Tomorrow’s airports are built on sustainable solutions

Shopping malls, yoga studios, squash courts – as the numbers of travellers rise, airports are competing to offer the most attractive pre-flight environments. However, the biggest challenge facing airports worldwide is to maximise their appeal, accessibility and efficiency while minimising environmental impact.

ÅF is managing a project to extend Oslo’s Gardermoen Airport. When complete in 2017, the extension will set a new international standard in environmentally adapted airports. 

Steep increase in passenger numbers

Last year 3.2 billion journeys worldwide were made by air. The rise in passenger numbers is driven by factors such as globalisation, increased competition from low-cost airlines and a burgeoning middle class. Air travel’s main impact on the climate is aircraft carbon dioxide emissions, but airport activities and road traffic to and from the airport also play a part. To create a sustainable airport requires a holistic approach that includes aspects such as climate-smart energy production and construction techniques, and sustainable transport options to and from the airport. It is also important to make sure there is sufficient on-site capacity, as a disproportionate amount of emissions is due to overcrowded terminals and skies.

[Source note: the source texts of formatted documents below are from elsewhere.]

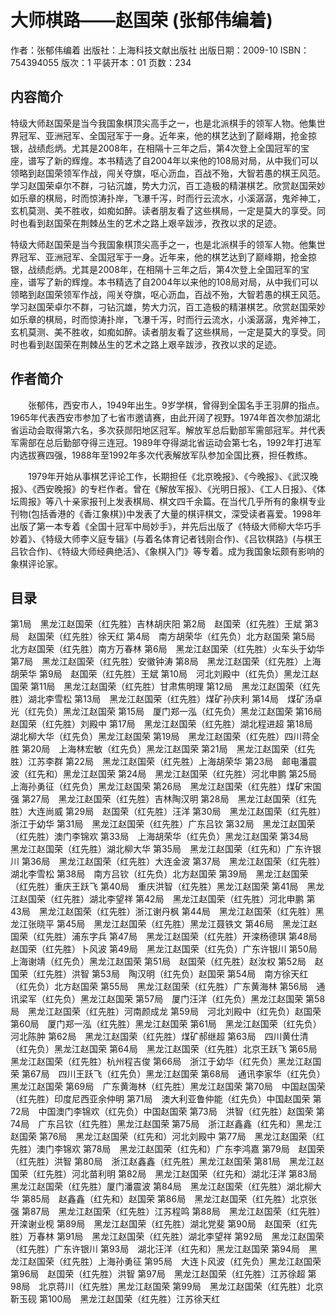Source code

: # 大师棋路——赵国荣 (张郁伟编着)

作者：张郁伟编着
出版社：上海科技文献出版社
出版日期：2009-10
ISBN：754394055
版次：1
平装开本：01
页数：234

## 内容简介

特级大师赵国荣是当今我国象棋顶尖高手之一，也是北派棋手的领军人物。他集世界冠军、亚洲冠军、全国冠军于一身。近年来，他的棋艺达到了巅峰期，抢金掠银，战绩彪炳。尤其是2008年，在相隔十三年之后，第4次登上全国冠军的宝座，谱写了新的辉煌。本书精选了自2004年以来他的108局对局，从中我们可以领略到赵国荣领军作战，闯关夺旗，呕心沥血，百战不殆，大智若愚的棋王风范。学习赵国荣卓尔不群，刁钻沉雄，势大力沉，百工造极的精湛棋艺。欣赏赵国荣妙如乐章的棋局，时而惊涛扑岸，飞瀑千泻，时而行云流水，小溪潺潺，鬼斧神工，玄机莫测、美不胜收，如痴如醉。读者朋友看了这些棋局，一定是莫大的享受。同时也看到赵国荣在荆棘丛生的艺术之路上艰辛跋涉，孜孜以求的足迹。

特级大师赵国荣是当今我国象棋顶尖高手之一，也是北派棋手的领军人物。他集世界冠军、亚洲冠军、全国冠军于一身。近年来，他的棋艺达到了巅峰期，抢金掠银，战绩彪炳。尤其是2008年，在相隔十三年之后，第4次登上全国冠军的宝座，谱写了新的辉煌。本书精选了自2004年以来他的108局对局，从中我们可以领略到赵国荣领军作战，闯关夺旗，呕心沥血，百战不殆，大智若愚的棋王风范。学习赵国荣卓尔不群，刁钻沉雄，势大力沉，百工造极的精湛棋艺。欣赏赵国荣妙如乐章的棋局，时而惊涛扑岸，飞瀑千泻，时而行云流水，小溪潺潺，鬼斧神工，玄机莫测、美不胜收，如痴如醉。读者朋友看了这些棋局，一定是莫大的享受。同时也看到赵国荣在荆棘丛生的艺术之路上艰辛跋涉，孜孜以求的足迹。

## 作者简介

　　张郁伟，西安市人，1949年出生。9岁学棋，曾得到全国名手王羽屏的指点。1965年代表西安市参加了七省市邀请赛，由此开阔了视野。1974年首次参加湖北省运动会取得第六名，多次获郧阳地区冠军。解放军总后勤部军需部冠军。并代表军需部在总后勤部夺得三连冠。1989年夺得湖北省运动会第七名，1992年打进军内选拔赛四强，1988年至1992年多次代表解放军队参加全国比赛，担任教练。

　　1979年开始从事棋艺评论工作，长期担任《北京晚报》、《今晚报》、《武汉晚报》、《西安晚报》的专栏作者。曾在《解放军报》、《光明日报》、《工人日报》、《体坛周报》等八十亲家报刊上发表棋局、棋文四千余篇。在当代几乎所有的象棋专业刊物(包括香港的《香江象棋》)中发表了大量的棋评棋文，深受读者喜爱。1998年出版了第一本专着《全国十冠军中局妙手》，并先后出版了《特级大师柳大华巧手妙着》、《特级大师李义庭专辑》(与着名体育记者钱刚合作)、《吕钦棋路》(与棋王吕钦合作)、《特级大师经典绝活》、《象棋入门》等专着。成为我国象坛颇有影响的象棋评论家。

## 目录

第1局　黑龙江赵国荣（红先胜）吉林胡庆阳
第2局　赵国荣（红先胜）王斌
第3局　赵国荣（红先胜）徐天红
第4局　南方胡荣华（红先负）北方赵国荣
第5局　北方赵国荣（红先胜）南方万春林
第6局　黑龙江赵国荣（红先胜）火车头于幼华
第7局　黑龙江赵国荣（红先胜）安徽钟涛
第8局　黑龙江赵国荣（红先胜）上海胡荣华
第9局　赵国荣（红先胜）王斌
第10局　河北刘殿中（红先负）黑龙江赵国荣
第11局　黑龙江赵国荣（红先胜）甘肃焦明理
第12局　黑龙江赵国荣（红先胜）湖北李雪松
第13局　黑龙江赵国荣（红先胜）煤矿孙庆利
第14局　煤矿汤卓光（红先负）黑龙江赵国荣
第15局　厦门郑一泓（红先负）黑龙江赵国荣
第16局　赵国荣（红先胜）刘殿中
第17局　黑龙江赵国荣（红先胜）湖北程进超
第18局　湖北柳大华（红先负）黑龙江赵国荣
第19局　黑龙江赵国荣（红先胜）四川蒋全胜
第20局　上海林宏敏（红先负）黑龙江赵国荣
第21局　黑龙江赵国荣（红先胜）江苏李群
第22局　黑龙江赵国荣（红先胜）上海胡荣华
第23局　邮电潘震波（红先和）黑龙江赵国荣
第24局　黑龙江赵国荣（红先胜）河北申鹏
第25局　上海孙勇征（红先负）黑龙江赵国荣
第26局　黑龙江赵国荣（红先胜）煤矿宋国强
第27局　黑龙江赵国荣（红先胜）吉林陶汉明
第28局　黑龙江赵国荣（红先胜）大连尚威
第29局　赵国荣（红先胜）汪洋
第30局　黑龙江赵国荣（红先胜）浙江于幼华
第31局　黑龙江赵国荣（红先胜）广东吕钦
第32局　黑龙江赵国荣（红先胜）澳门李锦欢
第33局　上海胡荣华（红先负）黑龙江赵国荣
第34局　黑龙江赵国荣（红先胜）湖北柳大华
第35局　黑龙江赵国荣（红先和）广东许银川
第36局　黑龙江赵国荣（红先胜）大连金波
第37局　黑龙江赵国荣（红先胜）湖北李雪松
第38局　南方吕钦（红先负）北方赵国荣
第39局　黑龙江赵国荣（红先胜）重庆王跃飞
第40局　重庆洪智（红先胜）黑龙江赵国荣
第41局　黑龙江赵国荣（红先胜）湖北李望祥
第42局　黑龙江赵国荣（红先胜）河北申鹏
第43局　黑龙江赵国荣（红先胜）浙江谢丹枫
第44局　黑龙江赵国荣（红先胜）黑龙江张晓平
第45局　黑龙江赵国荣（红先胜）黑龙江聂铁文
第46局　黑龙江赵国荣（红先胜）浦东字兵
第47局　黑龙江赵国荣（红先胜）开滦杨德琪
第48局　赵国荣（红先胜）卜风波
第49局　黑龙江赵国荣（红先负）广东许银川
第50局　上海谢靖（红先负）黑龙江赵国荣
第51局　赵国荣（红先胜）赵汝权
第52局　赵国荣（红先胜）洪智
第53局　陶汉明（红先负）赵国荣
第54局　南方徐天红（红先负）北方赵国荣
第55局　黑龙江赵国荣（红先胜）广东黄海林
第56局　通讯梁军（红先负）黑龙江赵国荣
第57局　厦门汪洋（红先负）黑龙江赵国荣
第58局　黑龙江赵国荣（红先胜）河南颜成龙
第59局　河北刘殿中（红先负）赵国荣
第60局　厦门郑一泓（红先胜）黑龙江赵国荣
第61局　黑龙江赵国荣（红先负）河北陈肿
第62局　黑龙江赵国荣（红先胜）煤矿郝继超
第63局　四川黄仕清（红先负）黑龙江赵国荣
第64局　黑龙江赵国荣（红先胜）北京王跃飞
第65局　黑龙江赵国荣（红先胜）杭州程吉俊
第66局　浙江于幼华（红先负）黑龙江赵国荣
第67局　四川王跃飞（红先负）黑龙江赵国荣
第68局　通讯李家华（红先负）黑龙江赵国荣
第69局　广东黄海林（红先胜）黑龙江赵国荣
第70局　中国赵国荣（红先胜）印度尼西亚余仲明
第71局　澳大利亚鲁仲能（红先负）中国赵国荣
第72局　中国澳门李锦欢（红先负）中国赵国荣
第73局　洪智（红先胜）赵国荣
第74局　广东吕钦（红先胜）黑龙江赵国荣
第75局　浙江赵鑫鑫（红先和）黑龙江赵国荣
第76局　黑龙江赵国荣（红先和）河北刘殿中
第77局　黑龙江赵国荣（红先胜）澳门李锦欢
第78局　黑龙江赵国荣（红先和）广东李鸿嘉
第79局　赵国荣（红先胜）洪智
第80局　浙江赵鑫鑫（红先胜）黑龙江赵国荣
第81局　黑龙江赵国荣（红先胜）河北苗利明
第82局　黑龙江赵国荣（红先和）湖北汪洋
第83局　黑龙江赵国荣（红先胜）厦门潘震波
第84局　黑龙江赵国荣（红先胜）湖北柳大华
第85局　赵鑫鑫（红先和）赵国荣
第86局　黑龙江赵国荣（红先胜）北京张强
第87局　黑龙江赵国荣（红先胜）江苏程鸣
第88局　黑龙江赵国荣（红先胜）开滦谢业枧
第89局　黑龙江赵国荣（红先胜）湖北党斐
第90局　赵国荣（红先胜）万春林
第91局　黑龙江赵国荣（红先胜）湖北李望祥
第92局　黑龙江赵国荣（红先胜）广东许银川
第93局　湖北汪洋（红先和）黑龙江赵国荣
第94局　黑龙江赵国荣（红先胜）上海孙勇征
第95局　大连卜风波（红先负）黑龙江赵国荣
第96局　赵国荣（红先胜）洪智
第97局　黑龙江赵国荣（红先胜）江苏徐超
第98局　北京蒋川（红先胜）黑龙江赵国荣
第99局　黑龙江赵国荣（红先胜）北京靳玉砚
第100局　黑龙江赵国荣（红先胜）江苏徐天红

Gardermoen’s environmental commitment 

One airport that has invested heavily in new technology and innovations to minimise environmental impact is Gardermoen outside Oslo.

Gardermoen is the hub for air travel in Norway. In 2014 the airport was Scandinavia’s second busiest with some 24 million passengers. Only Kastrup in Denmark is larger. To meet the rise in passenger numbers, work on extending Gardermoen began in 2009. The aim was to manage a throughflow of 28 million passengers with the possibility of extending the airport further if necessary. At the same time sights were set high in terms of climate impact and the environment.

The airport must slash its energy use by 50 percent and at least 70 percent of passengers must be able to travel to the airport by public transport.To meet its capacity target and cater for up to six million more passengers, Gardermoen needs a new taxi runway, a new 117,000 square-metre terminal, a 300-metre long pier with 17 gates and 34 check-in desks, and an adjacent arrivals and departures hall. The estimated cost of this ambitious project is 1.5 billion Euros.

Important regional political issue

A bigger, better Gardermoen is crucial to provide much needed future capacity and to strengthen regional development in Oslo and in Norway as a whole. That is the firmly held belief of Magnhild Meltveit Kleppa, Norway’s Minister for Transport at the time the decision was made in 2010 to extend Gardermoen.

“Had we not decided to expand the facilities, Gardermoen would soon have been forced to turn away flights and passengers,” she says. “Norway’s geographical location and settlement pattern mean that trade and industry as well as private individuals are all highly dependent on air travel. Good conditions for air traffic are an important political issue – but for our future well-being, it’s essential that we achieve these through long-term sustainable solutions.”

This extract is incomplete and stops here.